■ What is expected
Once you have counted the lines below that contain "through", give that number and nothing else.

(Data to use begins)

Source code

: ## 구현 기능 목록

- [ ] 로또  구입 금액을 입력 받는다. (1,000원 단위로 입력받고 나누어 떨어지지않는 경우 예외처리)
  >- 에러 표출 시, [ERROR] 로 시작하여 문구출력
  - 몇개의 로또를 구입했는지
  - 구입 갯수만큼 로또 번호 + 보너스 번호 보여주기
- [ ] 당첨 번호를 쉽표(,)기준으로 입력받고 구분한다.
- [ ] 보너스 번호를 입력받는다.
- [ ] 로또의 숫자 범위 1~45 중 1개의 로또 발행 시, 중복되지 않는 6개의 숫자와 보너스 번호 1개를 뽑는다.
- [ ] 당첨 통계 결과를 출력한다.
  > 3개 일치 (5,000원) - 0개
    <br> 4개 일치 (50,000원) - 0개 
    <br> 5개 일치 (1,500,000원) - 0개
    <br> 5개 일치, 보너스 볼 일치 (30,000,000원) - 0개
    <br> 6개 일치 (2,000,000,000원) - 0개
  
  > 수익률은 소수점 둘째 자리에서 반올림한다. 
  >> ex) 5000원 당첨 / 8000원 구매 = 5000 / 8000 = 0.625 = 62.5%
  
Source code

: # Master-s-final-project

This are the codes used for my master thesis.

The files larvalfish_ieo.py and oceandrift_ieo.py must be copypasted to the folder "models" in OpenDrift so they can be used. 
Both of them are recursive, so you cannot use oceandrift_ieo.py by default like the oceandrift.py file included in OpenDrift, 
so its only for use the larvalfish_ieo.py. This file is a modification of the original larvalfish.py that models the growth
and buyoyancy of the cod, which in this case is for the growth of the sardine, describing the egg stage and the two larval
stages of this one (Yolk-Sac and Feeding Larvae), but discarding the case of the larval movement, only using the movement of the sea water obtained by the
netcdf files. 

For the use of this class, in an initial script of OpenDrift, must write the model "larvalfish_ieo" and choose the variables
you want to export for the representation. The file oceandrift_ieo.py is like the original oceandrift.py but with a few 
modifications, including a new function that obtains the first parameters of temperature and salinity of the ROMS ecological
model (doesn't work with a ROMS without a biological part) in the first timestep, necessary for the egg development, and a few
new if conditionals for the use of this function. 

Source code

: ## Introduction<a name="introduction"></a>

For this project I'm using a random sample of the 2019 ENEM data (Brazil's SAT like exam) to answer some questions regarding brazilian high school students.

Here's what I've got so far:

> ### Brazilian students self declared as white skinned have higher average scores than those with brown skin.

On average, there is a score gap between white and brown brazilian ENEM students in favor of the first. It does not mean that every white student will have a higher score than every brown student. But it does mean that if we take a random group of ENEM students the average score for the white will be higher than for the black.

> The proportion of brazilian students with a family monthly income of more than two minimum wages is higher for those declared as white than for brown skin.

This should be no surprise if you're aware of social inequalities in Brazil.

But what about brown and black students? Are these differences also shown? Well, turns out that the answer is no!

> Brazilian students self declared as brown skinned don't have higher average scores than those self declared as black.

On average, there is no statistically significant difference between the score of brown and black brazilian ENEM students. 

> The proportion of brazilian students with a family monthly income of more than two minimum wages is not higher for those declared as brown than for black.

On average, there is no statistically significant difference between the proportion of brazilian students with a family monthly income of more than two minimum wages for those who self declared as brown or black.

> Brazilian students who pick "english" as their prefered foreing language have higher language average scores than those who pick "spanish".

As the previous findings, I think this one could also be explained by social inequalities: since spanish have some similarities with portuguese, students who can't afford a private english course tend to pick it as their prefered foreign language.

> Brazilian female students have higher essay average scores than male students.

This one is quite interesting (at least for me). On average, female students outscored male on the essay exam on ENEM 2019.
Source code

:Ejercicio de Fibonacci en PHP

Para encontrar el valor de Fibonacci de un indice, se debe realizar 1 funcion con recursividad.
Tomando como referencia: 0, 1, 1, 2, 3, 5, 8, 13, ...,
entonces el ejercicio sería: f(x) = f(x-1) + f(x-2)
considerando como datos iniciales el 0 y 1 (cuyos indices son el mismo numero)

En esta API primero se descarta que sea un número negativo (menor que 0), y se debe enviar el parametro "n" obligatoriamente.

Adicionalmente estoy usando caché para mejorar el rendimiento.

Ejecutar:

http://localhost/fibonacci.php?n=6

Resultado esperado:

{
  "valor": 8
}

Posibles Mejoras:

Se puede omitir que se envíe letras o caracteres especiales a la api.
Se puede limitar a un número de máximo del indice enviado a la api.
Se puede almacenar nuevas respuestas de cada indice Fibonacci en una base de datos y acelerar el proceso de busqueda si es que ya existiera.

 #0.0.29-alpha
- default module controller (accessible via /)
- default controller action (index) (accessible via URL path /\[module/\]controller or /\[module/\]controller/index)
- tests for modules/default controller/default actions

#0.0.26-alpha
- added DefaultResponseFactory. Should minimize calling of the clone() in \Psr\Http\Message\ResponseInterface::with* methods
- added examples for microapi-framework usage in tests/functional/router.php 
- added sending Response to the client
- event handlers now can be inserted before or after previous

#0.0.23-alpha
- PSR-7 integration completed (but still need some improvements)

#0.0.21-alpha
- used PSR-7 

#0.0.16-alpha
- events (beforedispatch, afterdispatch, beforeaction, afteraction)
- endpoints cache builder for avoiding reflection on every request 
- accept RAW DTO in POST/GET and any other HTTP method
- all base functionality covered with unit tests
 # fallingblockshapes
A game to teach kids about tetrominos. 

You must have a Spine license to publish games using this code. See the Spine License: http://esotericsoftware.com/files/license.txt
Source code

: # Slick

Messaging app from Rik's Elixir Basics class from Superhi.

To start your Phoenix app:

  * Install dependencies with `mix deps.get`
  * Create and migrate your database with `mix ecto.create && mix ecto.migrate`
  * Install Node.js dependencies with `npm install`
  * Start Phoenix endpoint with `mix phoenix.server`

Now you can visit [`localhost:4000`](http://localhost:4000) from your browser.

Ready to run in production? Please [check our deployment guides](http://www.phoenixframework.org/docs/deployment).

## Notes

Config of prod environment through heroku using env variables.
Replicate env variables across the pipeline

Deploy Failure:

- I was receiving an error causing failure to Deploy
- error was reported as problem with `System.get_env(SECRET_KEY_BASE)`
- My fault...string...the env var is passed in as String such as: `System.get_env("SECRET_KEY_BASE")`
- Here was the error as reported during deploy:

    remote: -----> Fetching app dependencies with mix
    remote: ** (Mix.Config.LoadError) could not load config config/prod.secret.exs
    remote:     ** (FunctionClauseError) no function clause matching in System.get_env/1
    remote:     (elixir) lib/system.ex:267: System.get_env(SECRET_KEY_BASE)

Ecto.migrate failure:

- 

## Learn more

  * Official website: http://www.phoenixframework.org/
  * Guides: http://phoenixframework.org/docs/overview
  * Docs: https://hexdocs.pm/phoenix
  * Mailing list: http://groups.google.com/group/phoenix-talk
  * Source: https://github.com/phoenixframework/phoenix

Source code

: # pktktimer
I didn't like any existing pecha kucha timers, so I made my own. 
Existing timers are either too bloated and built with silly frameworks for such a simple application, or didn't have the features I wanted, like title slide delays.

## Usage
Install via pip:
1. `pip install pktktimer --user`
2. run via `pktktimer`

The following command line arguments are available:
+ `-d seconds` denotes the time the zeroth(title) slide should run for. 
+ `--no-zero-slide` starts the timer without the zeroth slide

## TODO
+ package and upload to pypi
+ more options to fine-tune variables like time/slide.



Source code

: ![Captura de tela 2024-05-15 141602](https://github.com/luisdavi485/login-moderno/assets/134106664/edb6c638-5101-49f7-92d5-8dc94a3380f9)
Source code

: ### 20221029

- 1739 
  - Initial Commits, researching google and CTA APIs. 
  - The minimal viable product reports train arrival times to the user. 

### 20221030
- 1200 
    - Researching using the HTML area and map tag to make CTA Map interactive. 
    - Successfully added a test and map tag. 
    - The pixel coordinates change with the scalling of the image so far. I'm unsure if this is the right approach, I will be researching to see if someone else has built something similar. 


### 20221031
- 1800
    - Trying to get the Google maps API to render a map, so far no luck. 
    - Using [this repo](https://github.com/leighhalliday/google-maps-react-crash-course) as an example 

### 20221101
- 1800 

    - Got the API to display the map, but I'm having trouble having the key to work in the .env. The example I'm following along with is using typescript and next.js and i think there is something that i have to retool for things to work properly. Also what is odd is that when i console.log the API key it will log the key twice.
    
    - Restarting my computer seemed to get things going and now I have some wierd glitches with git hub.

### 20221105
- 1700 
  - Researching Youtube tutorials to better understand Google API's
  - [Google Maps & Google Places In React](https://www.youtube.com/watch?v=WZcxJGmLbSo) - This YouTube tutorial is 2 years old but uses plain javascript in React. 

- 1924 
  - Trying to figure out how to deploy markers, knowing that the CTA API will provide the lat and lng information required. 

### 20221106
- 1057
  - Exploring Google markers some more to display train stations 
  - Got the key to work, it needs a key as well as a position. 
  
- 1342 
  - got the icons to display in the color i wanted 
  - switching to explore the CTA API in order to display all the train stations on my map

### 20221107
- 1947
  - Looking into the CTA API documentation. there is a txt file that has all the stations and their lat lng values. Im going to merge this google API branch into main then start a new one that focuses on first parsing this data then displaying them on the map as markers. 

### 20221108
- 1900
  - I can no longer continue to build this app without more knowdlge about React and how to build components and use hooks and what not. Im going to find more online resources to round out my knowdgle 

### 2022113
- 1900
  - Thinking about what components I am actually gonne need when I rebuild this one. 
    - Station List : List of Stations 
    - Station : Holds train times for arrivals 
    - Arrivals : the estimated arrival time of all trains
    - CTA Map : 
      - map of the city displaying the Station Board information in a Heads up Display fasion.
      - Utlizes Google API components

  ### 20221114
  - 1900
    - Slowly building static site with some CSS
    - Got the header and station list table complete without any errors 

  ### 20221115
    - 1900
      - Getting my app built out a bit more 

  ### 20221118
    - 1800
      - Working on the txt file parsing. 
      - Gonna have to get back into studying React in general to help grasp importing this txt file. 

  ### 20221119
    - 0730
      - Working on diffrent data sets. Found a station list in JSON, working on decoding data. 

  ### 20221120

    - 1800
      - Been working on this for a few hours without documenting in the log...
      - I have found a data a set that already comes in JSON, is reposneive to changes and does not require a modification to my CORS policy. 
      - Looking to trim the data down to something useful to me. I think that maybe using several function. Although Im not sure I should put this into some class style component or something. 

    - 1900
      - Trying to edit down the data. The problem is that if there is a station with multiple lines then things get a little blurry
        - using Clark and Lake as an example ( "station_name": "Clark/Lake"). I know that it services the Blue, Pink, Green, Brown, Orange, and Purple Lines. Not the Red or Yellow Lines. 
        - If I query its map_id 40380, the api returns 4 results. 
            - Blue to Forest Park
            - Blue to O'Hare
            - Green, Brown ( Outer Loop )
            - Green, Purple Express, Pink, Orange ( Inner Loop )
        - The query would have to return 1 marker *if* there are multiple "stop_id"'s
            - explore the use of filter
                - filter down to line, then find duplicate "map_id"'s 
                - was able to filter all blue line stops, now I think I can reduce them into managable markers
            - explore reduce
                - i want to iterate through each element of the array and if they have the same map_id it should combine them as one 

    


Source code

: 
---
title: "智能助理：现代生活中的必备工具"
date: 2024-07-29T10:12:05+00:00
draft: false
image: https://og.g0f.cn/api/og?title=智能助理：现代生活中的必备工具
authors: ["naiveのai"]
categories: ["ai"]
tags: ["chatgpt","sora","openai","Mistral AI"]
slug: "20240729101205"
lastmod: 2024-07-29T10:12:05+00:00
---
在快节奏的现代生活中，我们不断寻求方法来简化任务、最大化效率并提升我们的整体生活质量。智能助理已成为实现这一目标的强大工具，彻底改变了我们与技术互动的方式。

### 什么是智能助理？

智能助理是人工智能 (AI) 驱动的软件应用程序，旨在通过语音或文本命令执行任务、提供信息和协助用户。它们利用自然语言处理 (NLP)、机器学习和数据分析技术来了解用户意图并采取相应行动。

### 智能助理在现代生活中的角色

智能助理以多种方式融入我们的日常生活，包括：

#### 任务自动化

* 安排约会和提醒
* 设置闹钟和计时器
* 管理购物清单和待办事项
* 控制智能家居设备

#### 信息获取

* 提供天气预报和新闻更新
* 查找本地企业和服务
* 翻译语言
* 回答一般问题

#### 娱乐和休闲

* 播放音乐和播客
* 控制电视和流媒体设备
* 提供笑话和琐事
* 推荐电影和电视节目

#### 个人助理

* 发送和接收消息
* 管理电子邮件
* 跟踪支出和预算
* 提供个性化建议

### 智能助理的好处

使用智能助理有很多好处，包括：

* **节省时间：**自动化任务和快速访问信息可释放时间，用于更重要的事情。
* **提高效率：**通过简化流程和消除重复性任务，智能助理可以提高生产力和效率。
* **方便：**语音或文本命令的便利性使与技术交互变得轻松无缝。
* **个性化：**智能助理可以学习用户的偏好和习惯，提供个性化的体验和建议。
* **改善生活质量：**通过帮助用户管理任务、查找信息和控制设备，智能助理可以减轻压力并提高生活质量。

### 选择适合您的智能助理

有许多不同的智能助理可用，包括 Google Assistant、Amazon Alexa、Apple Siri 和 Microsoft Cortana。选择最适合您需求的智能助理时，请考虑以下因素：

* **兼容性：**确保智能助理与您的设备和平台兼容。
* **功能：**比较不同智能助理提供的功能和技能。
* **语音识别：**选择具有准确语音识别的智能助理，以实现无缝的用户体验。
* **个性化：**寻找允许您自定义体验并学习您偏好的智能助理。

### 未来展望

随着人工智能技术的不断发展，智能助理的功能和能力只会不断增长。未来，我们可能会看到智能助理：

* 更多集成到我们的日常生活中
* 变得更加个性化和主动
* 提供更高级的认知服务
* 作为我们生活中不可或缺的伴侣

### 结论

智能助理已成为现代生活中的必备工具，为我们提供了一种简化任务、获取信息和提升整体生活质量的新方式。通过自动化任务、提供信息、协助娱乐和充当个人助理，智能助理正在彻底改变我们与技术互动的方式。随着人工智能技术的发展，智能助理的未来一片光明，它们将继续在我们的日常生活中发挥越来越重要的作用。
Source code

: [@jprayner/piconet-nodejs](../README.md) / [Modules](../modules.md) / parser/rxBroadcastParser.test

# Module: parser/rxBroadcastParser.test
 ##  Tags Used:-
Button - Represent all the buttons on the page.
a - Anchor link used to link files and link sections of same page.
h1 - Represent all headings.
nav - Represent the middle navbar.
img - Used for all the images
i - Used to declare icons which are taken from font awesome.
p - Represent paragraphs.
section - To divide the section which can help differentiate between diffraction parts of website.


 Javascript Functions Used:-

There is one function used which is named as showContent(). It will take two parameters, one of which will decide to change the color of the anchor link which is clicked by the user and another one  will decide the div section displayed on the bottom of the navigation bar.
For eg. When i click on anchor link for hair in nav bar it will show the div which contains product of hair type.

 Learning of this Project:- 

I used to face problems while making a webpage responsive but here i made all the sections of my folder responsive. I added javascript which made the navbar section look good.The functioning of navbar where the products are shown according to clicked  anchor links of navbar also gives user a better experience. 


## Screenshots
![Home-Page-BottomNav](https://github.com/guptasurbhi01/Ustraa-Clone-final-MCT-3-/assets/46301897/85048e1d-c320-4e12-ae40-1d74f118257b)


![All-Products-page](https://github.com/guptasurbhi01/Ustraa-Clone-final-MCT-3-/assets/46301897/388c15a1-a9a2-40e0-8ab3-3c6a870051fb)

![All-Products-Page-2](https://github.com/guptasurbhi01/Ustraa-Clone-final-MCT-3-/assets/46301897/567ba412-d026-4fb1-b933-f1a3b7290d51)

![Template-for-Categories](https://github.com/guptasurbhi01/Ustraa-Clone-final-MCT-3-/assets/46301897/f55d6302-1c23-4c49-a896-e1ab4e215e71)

(Data to use ends)

■ Answer area
2